Relance de la coopération: à quelles conditions

Accueillant ses hôtes, le président Kais Saïed avait cadré la rencontre dans une adresse d’ouverture de près d’un quart d’heure. Nouvelle relation avec l’Europe, solution partagée à trouver pour la question migratoire, relance de la coopération économique, renforcement de la coopération judiciaire, approche politique de soutien en faveur du rapatriement des biens et avoir confisqués détenus en Europe, sortie de crise en Libye, grands projets TGV et pôle santé à Kairouan, et autres priorités. Les échanges y rouleront. Des ambassadeurs ont mentionné que nombre d’entreprises de leurs pays envisagent de délocaliser en Tunisie leurs filiales jusque-là implantées en Asie. Elles risquent d’en être dissuadées par l’instabilité politique, les freins administratifs et la surenchère des revendications syndicales.

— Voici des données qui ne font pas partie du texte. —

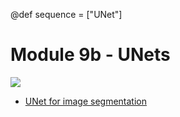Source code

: @def sequence = ["UNet"]

# Module 9b - UNets

![](../extras/unet/unet.png)

- [UNet for image segmentation](https://github.com/dataflowr/notebooks/blob/master/Module9/UNet_image_seg.ipynb)


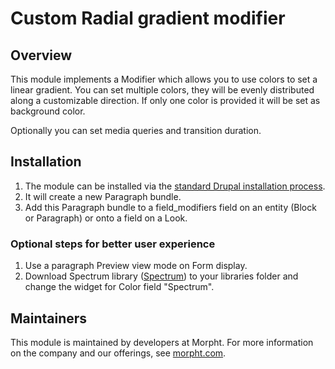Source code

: # Custom Radial gradient modifier

## Overview
This module implements a Modifier which allows you to use colors to set a 
linear gradient. You can set multiple colors, they will be evenly distributed
along a customizable direction. If only one color is provided it will be set
as background color.

Optionally you can set media queries and transition duration.

## Installation
1. The module can be installed via the
[standard Drupal installation process](http://drupal.org/node/1897420).
2. It will create a new Paragraph bundle.
3. Add this Paragraph bundle to a field_modifiers field on an entity (Block or
Paragraph) or onto a field on a Look.

### Optional steps for better user experience
1. Use a paragraph Preview view mode on Form display.
2. Download Spectrum library ([Spectrum](http://bgrins.github.io/spectrum)) to 
your libraries folder and change the widget for Color field "Spectrum". 

## Maintainers
This module is maintained by developers at Morpht. For more information on
the company and our offerings, see [morpht.com](http://morpht.com).
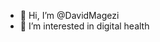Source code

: - 👋 Hi, I’m @DavidMagezi
- 👀 I’m interested in digital health

<!---
DavidMagezi/DavidMagezi is a ✨ special ✨ repository because its `README.md` (this file) appears on your GitHub profile.
You can click the Preview link to take a look at your changes.
--->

Il ne saurait être insensible au message de l’Europe

Ravis de cette opportunité, les ambassadeurs, déjà bien informés de la situation en Tunisie, y puiseront des éléments utiles pour nourrir leurs messages à leurs capitales. S’ils n’ont pas perçu de réponse positive à leur appel, ils n’y perdent pas espoir. Et ne lâchent pas prise. Quant au président Kais Saïed, il a dû lui aussi apprécier ces échanges ce qui l’encouragera à réitérer ce même exercice avec d’autres hôtes, tunisiens et étrangers. Quel enseignement en tire-t-il d’autres et déjà ? Il ne saurait être insensible au message de l’Europe.